Pival and I have never been fans of home making. We were raised to keep our house tidy and clean (which for some people is more than enough) but we’d never invested in making it anything more than what it is: a 2.5-bedroom terraced house in Rotherham.
Busy with the business, we’d let the old place fall into disrepair somewhat. Now that I was spending more time in the home, the little imperfections in the decor were starting to become more apparent.
My wife must’ve thought I was losing my marbles. When she came back from visiting the girls, I was systematically checking the walls for scuffs and marks, tutting to myself as I took down notes.

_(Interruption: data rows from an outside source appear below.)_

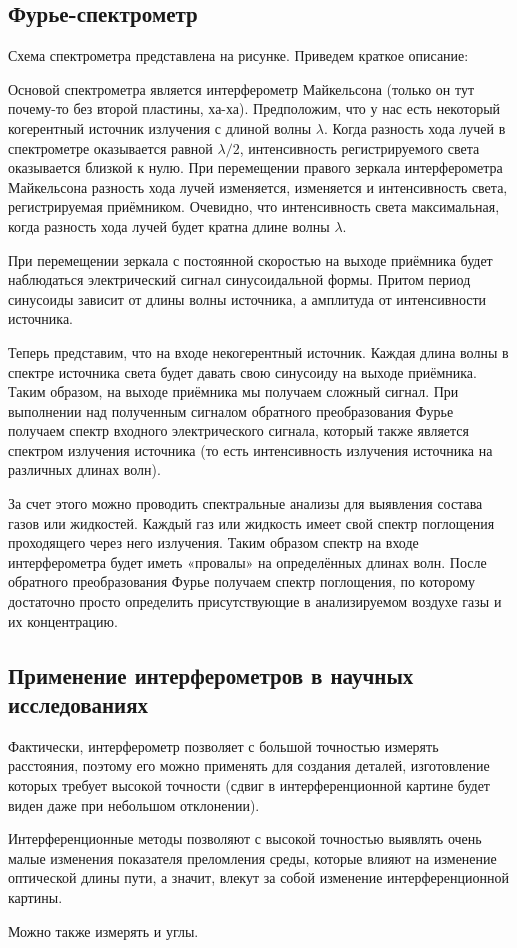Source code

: \subsection{Фурье-спектрометр}

Схема спектрометра представлена на рисунке. Приведем краткое описание: %

Основой спектрометра является интерферометр Майкельсона (только он тут почему-то без второй пластины, ха-ха). Предположим, что у нас есть некоторый когерентный источник излучения с длиной волны $\lambda$. Когда разность хода лучей в спектрометре оказывается равной $\lambda/2$, интенсивность регистрируемого света оказывается близкой к нулю. При перемещении правого зеркала интерферометра Майкельсона разность хода лучей изменяется, изменяется и интенсивность света, регистрируемая приёмником. Очевидно, что интенсивность света максимальная, когда разность хода лучей будет кратна длине волны $\lambda$.

При перемещении зеркала с постоянной скоростью на выходе приёмника будет наблюдаться электрический сигнал синусоидальной формы. Притом период синусоиды зависит от длины волны источника, а амплитуда от интенсивности источника.

Теперь представим, что на входе некогерентный источник. Каждая длина волны в спектре источника света будет давать свою синусоиду на выходе приёмника. Таким образом, на выходе приёмника мы получаем сложный сигнал. При выполнении над полученным сигналом обратного преобразования Фурье получаем спектр входного электрического сигнала, который также является спектром излучения источника (то есть интенсивность излучения источника на различных длинах волн).

За счет этого можно проводить спектральные анализы для выявления состава газов или жидкостей. Каждый газ или жидкость имеет свой спектр поглощения проходящего через него излучения. Таким образом спектр на входе интерферометра будет иметь «провалы» на определённых длинах волн. После обратного преобразования Фурье получаем спектр поглощения, по которому достаточно просто определить присутствующие в анализируемом воздухе газы и их концентрацию.

\subsection{Применение интерферометров в научных исследованиях}

Фактически, интерферометр позволяет с большой точностью измерять расстояния, поэтому его можно применять для создания деталей, изготовление которых требует высокой точности (сдвиг в интерференционной картине будет виден даже при небольшом отклонении).

Интерференционные методы позволяют с высокой точностью выявлять очень малые изменения показателя преломления среды, которые влияют на изменение оптической длины пути, а значит, влекут за собой изменение интерференционной картины.

Можно также измерять и углы.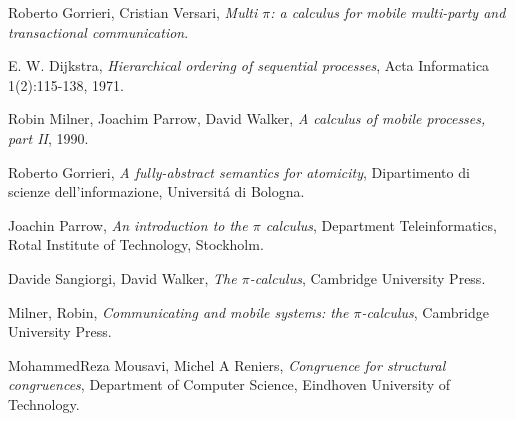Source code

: \begin{thebibliography}{99}

  Roberto Gorrieri, Cristian Versari,
  \emph{Multi $\pi$: a calculus for mobile multi-party and transactional communication}.

  E. W. Dijkstra,
  \emph{Hierarchical ordering of sequential processes},
  Acta Informatica 1(2):115-138, 
  1971.

  Robin Milner, Joachim Parrow, David Walker,
  \emph{A calculus of mobile processes, part II},
  1990.


  Roberto Gorrieri,
  \emph{A fully-abstract semantics for atomicity},
  Dipartimento di scienze dell'informazione, 
  Universit\'a di Bologna.


  Joachin Parrow, 
  \emph{An introduction to the $\pi$ calculus},
  Department Teleinformatics,
  Rotal Institute of Technology,
  Stockholm.


  Davide Sangiorgi, David Walker,
  \emph{The $\pi$-calculus},
  Cambridge University Press.


  Milner, Robin, 
  \emph{Communicating and mobile systems: the $\pi$-calculus},
  Cambridge University Press.

  MohammedReza Mousavi, Michel A Reniers,
  \emph{Congruence for structural congruences},
  Department of Computer Science,
  Eindhoven University of Technology.

\end{thebibliography}
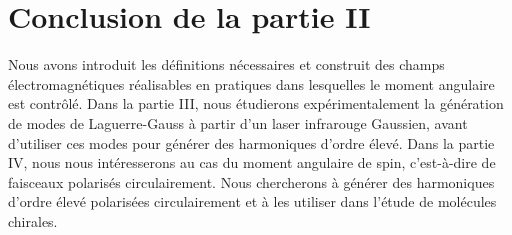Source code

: \section*{Conclusion de la partie II}
Nous avons introduit les définitions nécessaires et construit des champs électromagnétiques réalisables en pratiques dans lesquelles le moment angulaire est contrôlé. Dans la partie III, nous étudierons expérimentalement la génération de modes de Laguerre-Gauss à partir d'un laser infrarouge Gaussien, avant d'utiliser ces modes pour générer des harmoniques d'ordre élevé. Dans la partie IV, nous nous intéresserons au cas du moment angulaire de spin, c'est-à-dire de faisceaux polarisés circulairement. Nous chercherons à générer des harmoniques d'ordre élevé polarisées circulairement et à les utiliser dans l'étude de molécules chirales.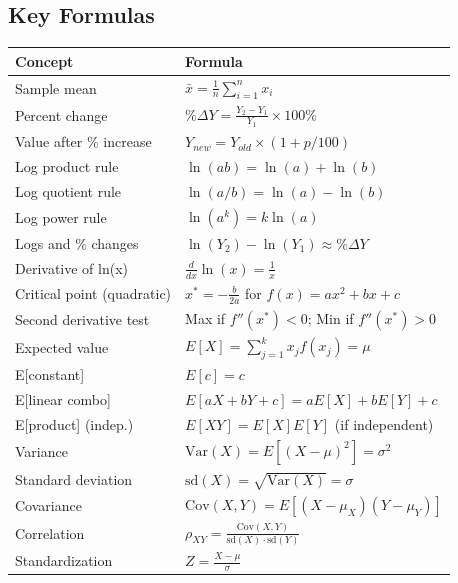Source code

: \documentclass[
  letterpaper,
  DIV=11,
  numbers=noendperiod]{scrreprt}
\newcounter{none} %
\begin{document}
\subsection{Key Formulas}\label{key-formulas}

{\def\LTcaptype{none} %
\begin{longtable}[]{@{}
  >{\raggedright\arraybackslash}p{}
  >{\raggedright\arraybackslash}p{}@{}}
\toprule\noalign{}
\begin{minipage}[b]{\linewidth}\raggedright
Concept
\end{minipage} & \begin{minipage}[b]{\linewidth}\raggedright
Formula
\end{minipage} \\
\midrule\noalign{}
\endhead
\bottomrule\noalign{}
\endlastfoot
Sample mean & \(\bar{x} = \frac{1}{n}\sum_{i=1}^{n} x_i\) \\
Percent change & \(\%\Delta Y = \frac{Y_2 - Y_1}{Y_1} \times 100\%\) \\
Value after \% increase & \(Y_{new} = Y_{old} \times (1 + p/100)\) \\
Log product rule & \(\ln(ab) = \ln(a) + \ln(b)\) \\
Log quotient rule & \(\ln(a/b) = \ln(a) - \ln(b)\) \\
Log power rule & \(\ln(a^k) = k\ln(a)\) \\
Logs and \% changes & \(\ln(Y_2) - \ln(Y_1) \approx \%\Delta Y\) \\
Derivative of ln(x) & \(\frac{d}{dx}\ln(x) = \frac{1}{x}\) \\
Critical point (quadratic) & \(x^* = -\frac{b}{2a}\) for
\(f(x) = ax^2 + bx + c\) \\
Second derivative test & Max if \(f''(x^*) < 0\); Min if
\(f''(x^*) > 0\) \\
Expected value & \(E[X] = \sum_{j=1}^{k} x_j f(x_j) = \mu\) \\
E{[}constant{]} & \(E[c] = c\) \\
E{[}linear combo{]} & \(E[aX + bY + c] = aE[X] + bE[Y] + c\) \\
E{[}product{]} (indep.) & \(E[XY] = E[X]E[Y]\) (if independent) \\
Variance & \(\text{Var}(X) = E[(X-\mu)^2] = \sigma^2\) \\
Standard deviation & \(\text{sd}(X) = \sqrt{\text{Var}(X)} = \sigma\) \\
Covariance & \(\text{Cov}(X,Y) = E[(X-\mu_X)(Y-\mu_Y)]\) \\
Correlation &
\(\rho_{XY} = \frac{\text{Cov}(X,Y)}{\text{sd}(X) \cdot \text{sd}(Y)}\) \\
Standardization & \(Z = \frac{X - \mu}{\sigma}\) \\
\end{longtable}
}
\end{document}
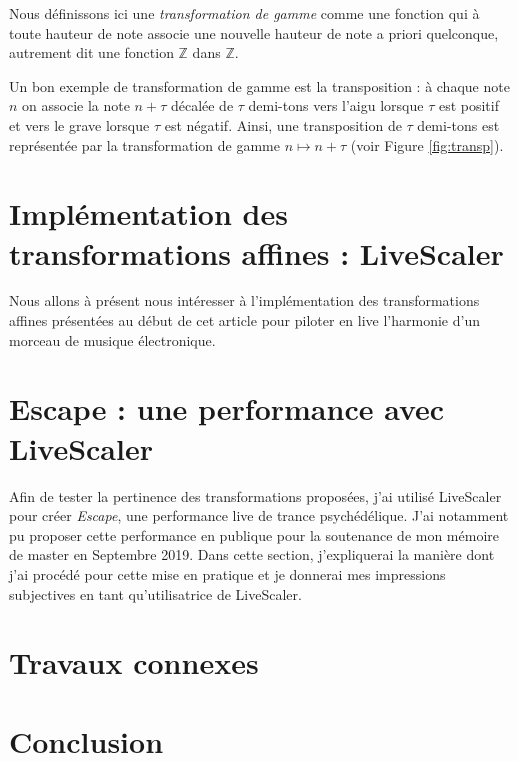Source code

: \documentclass{article}
\begin{document}
Nous définissons ici une \emph{transformation de gamme} comme une fonction qui à toute hauteur de note associe une nouvelle hauteur de note a priori quelconque, autrement dit une fonction $\mathbb{Z}$ dans $\mathbb{Z}$.

Un bon exemple de transformation de gamme est la transposition : à chaque note $n$ on associe la note $n+\tau$  décalée de $\tau$ demi-tons vers l'aigu lorsque $\tau$ est positif et vers le grave lorsque $\tau$ est négatif. Ainsi, une transposition de $\tau$ demi-tons est représentée par la transformation de gamme $ n \mapsto n+\tau$ (voir Figure \ref{fig:transp}).










\section{Implémentation des transformations affines : LiveScaler}
Nous allons à présent nous intéresser à l'implémentation des transformations affines présentées au début de cet article pour piloter en live l'harmonie d'un morceau de musique électronique. 









\section{Escape : une performance avec LiveScaler }
Afin de tester la pertinence des transformations proposées, j'ai utilisé LiveScaler pour créer \emph{Escape}, une performance live de trance psychédélique. J'ai notamment pu proposer cette performance en publique pour la soutenance de mon mémoire de master en Septembre 2019. Dans cette section, j'expliquerai la manière dont j'ai procédé pour cette mise en pratique et je donnerai mes impressions subjectives en tant qu'utilisatrice de LiveScaler.





\section{Travaux connexes}



\section{Conclusion}

\end{document}
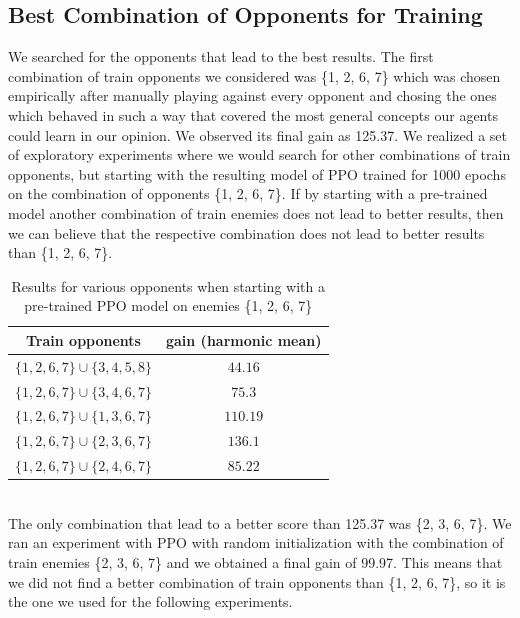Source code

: \documentclass[conference]{IEEEtran}
\begin{document}
    \subsection{Best Combination of Opponents for Training}\label{subsec:best-combination-of-opponents-for-training}
    We searched for the opponents that lead to the best results.
    The first combination of train opponents we considered was \{1, 2, 6, 7\} which was chosen empirically after manually playing against every opponent and chosing the ones which behaved in such a way that covered the most general concepts our agents could learn in our opinion.
    We observed its final gain as 125.37.
    We realized a set of exploratory experiments where we would search for other combinations of train opponents,
    but starting with the resulting model of PPO trained for 1000 epochs on the combination of opponents \{1, 2, 6, 7\}.
    If by starting with a pre-trained model another combination of train enemies does not lead to better results,
    then we can believe that the respective combination does not lead to better results than \{1, 2, 6, 7\}.
    \begin{table}[htbp]
        \caption{Results for various opponents when starting with a pre-trained PPO model on enemies \{1, 2, 6, 7\}}
        \begin{center}
            \begin{tabular}{|c|c|}
                \hline
                \textbf{Train opponents}             & {\textbf{gain (harmonic mean)}} \\
                \hline
                $\{1, 2, 6, 7\} \cup \{3, 4, 5, 8\}$ & $44.16$                         \\
                $\{1, 2, 6, 7\} \cup \{3, 4, 6, 7\}$ & $75.3$                          \\
                $\{1, 2, 6, 7\} \cup \{1, 3, 6, 7\}$ & $110.19$                        \\
                $\{1, 2, 6, 7\} \cup \{2, 3, 6, 7\}$ & $136.1$                         \\
                $\{1, 2, 6, 7\} \cup \{2, 4, 6, 7\}$ & $85.22$                         \\
                \hline
            \end{tabular}
            \label{table:variations_of_opponents}
        \end{center}
    \end{table}
    \\
    The only combination that lead to a better score than 125.37 was \{2, 3, 6, 7\}.
    We ran an experiment with PPO with random initialization with the combination of train enemies \{2, 3, 6, 7\} and
    we obtained a final gain of 99.97.
    This means that we did not find a better combination of train opponents than \{1, 2, 6, 7\}, so it is the one
    we used for the following experiments.
\end{document}
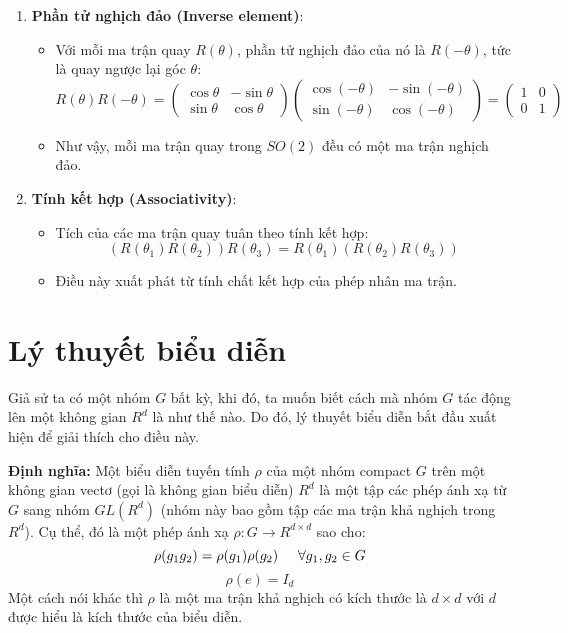 \begin{enumerate}
    \item \textbf{Phần tử nghịch đảo (Inverse element)}:
    \begin{itemize}
        \item Với mỗi ma trận quay \(R(\theta)\), phần tử nghịch đảo của nó là \(R(-\theta)\), tức là quay ngược lại góc \(\theta\):
        \[
        R(\theta)R(-\theta) = \begin{pmatrix}
        \cos{\theta} & -\sin{\theta} \\
        \sin{\theta} & \cos{\theta}
        \end{pmatrix}
        \begin{pmatrix}
        \cos{(-\theta)} & -\sin{(-\theta)} \\
        \sin{(-\theta)} & \cos{(-\theta)}
        \end{pmatrix}
        = \begin{pmatrix}
        1 & 0 \\
        0 & 1
        \end{pmatrix}
        \]
        \item Như vậy, mỗi ma trận quay trong \(SO(2)\) đều có một ma trận nghịch đảo.
    \end{itemize}
    
    \item \textbf{Tính kết hợp (Associativity)}:
    \begin{itemize}
        \item Tích của các ma trận quay tuân theo tính kết hợp:
        \[
        (R(\theta_1)R(\theta_2))R(\theta_3) = R(\theta_1)(R(\theta_2)R(\theta_3))
        \]
        \item Điều này xuất phát từ tính chất kết hợp của phép nhân ma trận.
    \end{itemize}
    
\end{enumerate}

\section{Lý thuyết biểu diễn}
Giả sử ta có một nhóm $G$ bất kỳ, khi đó, ta muốn biết cách mà nhóm $G$ tác động lên một không gian $R^d$ là như thế nào. Do đó, lý thuyết biểu diễn bắt đầu xuất hiện để giải thích cho điều này. 

\textbf{Định nghĩa:} Một biểu diễn tuyến tính $\rho$ của một nhóm compact $G$  trên một không gian vectơ (gọi là không gian biểu diễn) $R^d$ là một tập các phép ánh xạ từ $G$ sang nhóm $GL(R^d)$ (nhóm này bao gồm tập các ma trận khả nghịch trong $R^d$). Cụ thể, đó là một phép ánh xạ $\rho : G \rightarrow R^{d \times d}$ sao cho:
$$\rho (g_1 g_2) = \rho (g_1) \rho (g_2) \hspace{0.5cm} \forall g_1, g_2 \in G$$
$$\rho (e) = I_d$$
Một cách nói khác thì $\rho$ là một ma trận khả nghịch có kích thước là $d \times d$ với $d$ được hiểu là kích thước của biểu diễn.

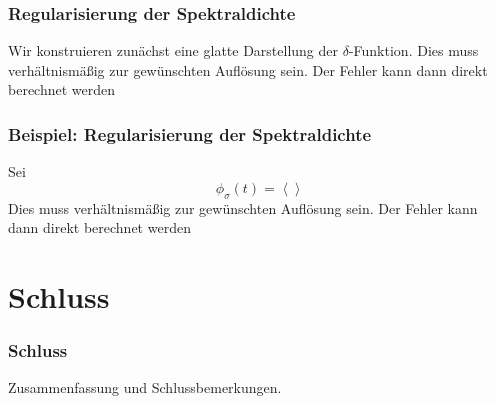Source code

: \documentclass{beamer}
\begin{document}
\begin{frame}
    \frametitle{Regularisierung der Spektraldichte}
    Wir konstruieren zunächst eine glatte Darstellung der $\delta$-Funktion.
    Dies muss verhältnismäßig zur gewünschten Auflösung sein.
    Der Fehler kann dann direkt berechnet werden
\end{frame}

\begin{frame}
    \frametitle{Beispiel: Regularisierung der Spektraldichte}
    Sei $$\phi_{\sigma}(t) = \left \langle \right \rangle$$
    Dies muss verhältnismäßig zur gewünschten Auflösung sein.
    Der Fehler kann dann direkt berechnet werden
\end{frame}

\section{Schluss}

\begin{frame}
\frametitle{Schluss}
Zusammenfassung und Schlussbemerkungen.
\end{frame}
\end{document}
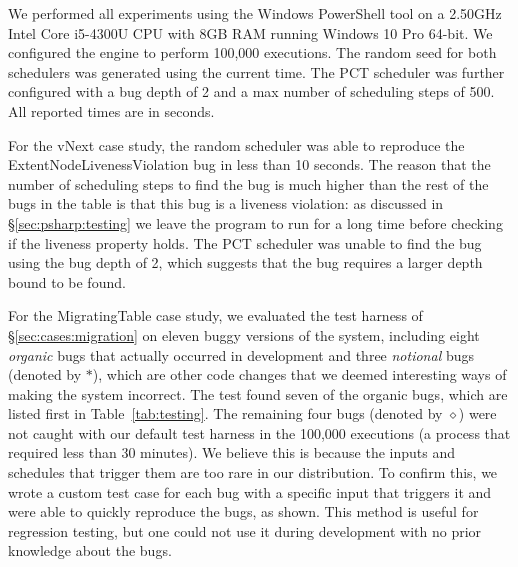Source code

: We performed all experiments using the Windows PowerShell tool on a 2.50GHz Intel Core i5-4300U CPU with 8GB RAM running Windows 10 Pro 64-bit. We configured the engine to perform 100,000 executions. The random seed for both schedulers was generated using the current time. The PCT scheduler was further configured with a bug depth of 2 and a max number of scheduling steps of 500. All reported times are in seconds.

For the vNext case study, the random scheduler was able to reproduce the ExtentNodeLivenessViolation bug in less than 10 seconds. The reason that the number of scheduling steps to find the bug is much higher than the rest of the bugs in the table is that this bug is a liveness violation: as discussed in \S\ref{sec:psharp:testing} we leave the program to run for a long time before checking if the liveness property holds. The PCT scheduler was unable to find the bug using the bug depth of 2, which suggests that the bug requires a larger depth bound to be found.

For the MigratingTable case study, we evaluated the \psharp test harness of \S\ref{sec:cases:migration} on eleven buggy versions of the system, including eight \emph{organic} bugs that actually occurred in development and three \emph{notional} bugs (denoted by $*$), which are other code changes that we deemed interesting ways of making the system incorrect. The test found seven of the organic bugs, which are listed first in Table~\ref{tab:testing}. The remaining four bugs (denoted by $\diamond$) were not caught with our default test harness in the 100,000 executions (a process that required less than 30 minutes). We believe this is because the inputs and schedules that trigger them are too rare in our distribution. To confirm this, we wrote a custom test case for each bug with a specific input that triggers it and were able to quickly reproduce the bugs, as shown. This method is useful for regression testing, but one could not use it during development with no prior knowledge about the bugs.

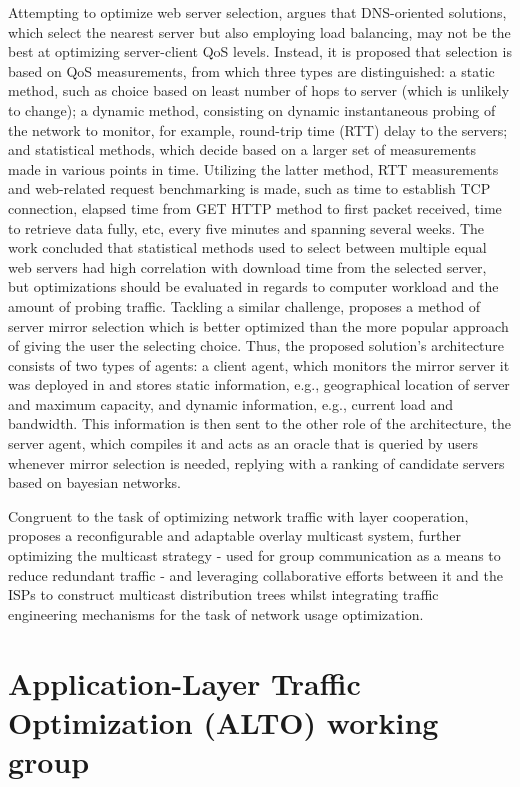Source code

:     Attempting to optimize web server selection, \cite{kenichi} argues that DNS-oriented solutions, which select the nearest server but also employing load balancing, may not be the best at optimizing server-client QoS levels.
    Instead, it is proposed that selection is based on QoS measurements, from which three types are distinguished: a static method, such as choice based on least number of hops to server (which is unlikely to change); a dynamic method, consisting on dynamic instantaneous probing of the network to monitor, for example, round-trip time (RTT) delay to the servers; and statistical methods, which decide based on a larger set of measurements made in various points in time.
    Utilizing the latter method, RTT measurements and web-related request benchmarking is made, such as time to establish TCP connection, elapsed time from GET HTTP method to first packet received, time to retrieve data fully, etc, every five minutes and spanning several weeks.
    The work concluded that statistical methods used to select between multiple equal web servers had high correlation with download time from the selected server, but optimizations should be evaluated in regards to computer workload and the amount of probing traffic.
    Tackling a similar challenge, \cite{swain} proposes a method of server mirror selection which is better optimized than the more popular approach of giving the user the selecting choice.
    Thus, the proposed solution's architecture consists of two types of agents: a client agent, which monitors the mirror server it was deployed in and stores static information, e.g., geographical location of server and maximum capacity, and dynamic information, e.g., current load and bandwidth.
    This information is then sent to the other role of the architecture, the server agent, which compiles it and acts as an oracle that is queried by users whenever mirror selection is needed, replying with a ranking of candidate servers based on bayesian networks.

    Congruent to the task of optimizing network traffic with layer cooperation, \cite{adaptable-overlay} proposes a reconfigurable and adaptable overlay multicast system, further optimizing the multicast strategy - used for group communication as a means to reduce redundant traffic - and leveraging collaborative efforts between it and the ISPs to construct multicast distribution trees whilst integrating traffic engineering mechanisms for the task of network usage optimization.

\section{Application-Layer Traffic Optimization (ALTO) working group}

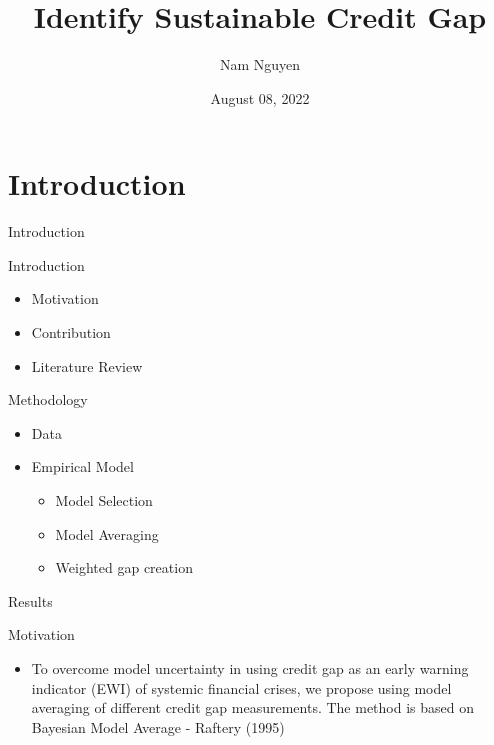 \documentclass[
  ignorenonframetext,
]{beamer}
\title{Identify Sustainable Credit Gap}
\author{Nam Nguyen}
\date{August 08, 2022}
\institute{UWM}
\providecommand{\tightlist}{%
  \setlength{\itemsep}{0pt}\setlength{\parskip}{0pt}}
\begin{document}
\frame{\titlepage}

\hypertarget{introduction}{%
\section{Introduction}\label{introduction}}

\begin{frame}{Introduction}
\begin{block}{Introduction}
\protect\hypertarget{introduction-1}{}
\begin{itemize}
\tightlist
\item
  Motivation
\item
  Contribution
\item
  Literature Review
\end{itemize}
\end{block}

\begin{block}{Methodology}
\protect\hypertarget{methodology}{}
\begin{itemize}
\tightlist
\item
  Data
\item
  Empirical Model

  \begin{itemize}
  \tightlist
  \item
    Model Selection
  \item
    Model Averaging
  \item
    Weighted gap creation
  \end{itemize}
\end{itemize}
\end{block}

\begin{block}{Results}
\protect\hypertarget{results}{}
\end{block}
\end{frame}

\begin{frame}{Motivation}
\protect\hypertarget{motivation}{}
\begin{itemize}
\tightlist
\item
  To overcome model uncertainty in using credit gap as an early warning
  indicator (EWI) of systemic financial crises, we propose using model
  averaging of different credit gap measurements. The method is based on
  Bayesian Model Average - Raftery (1995)
\end{itemize}
\end{frame}
\end{document}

The whole house would need a few coats of paint – a job that would no doubt take me months to complete.
Our kitchen, renovated 10 years ago, was starting to show it’s age too. Bangladeshis know how to make the most of their kitchen spaces and ours is no exception. Every cupboard was packed with utensils and pans, worn from many meals cooking. Thanks to our experience in the catering industry we’d had good practice at cleaning, though it could probably use a good scrub nonetheless.
Most noticeably of all, our windows and door have got very tatty. The wooden frames of the single glazed windows have been serving us well for over half a century. Even though we’ve tried to look after them, treating them bi-annually with varnish and paint, they look like they’ve been hanging round since the turn of the 20th Century!
Energy efficient double glazing will help us save money in the long run (I can’t believe we’ve waited this long to get PVC!) and should hopefully smarten up the front of the house for the neighbours. I’ll be sad to see the front door go, it’s been a staple of my living experience for years now, but everything must change eventually.
Of course, I won’t be doing any of this work myself. I’m a retired man in his 80s and the least experienced window fitter. I always enjoy having workmen in the house to chat to and it’s always good to have some company whilst you paint.
With this Indian summer well and truly over, we best get to it soon, otherwise we’ll be a little exposed to the harsh Northern breeze and we’ll have snow drifting in the living room!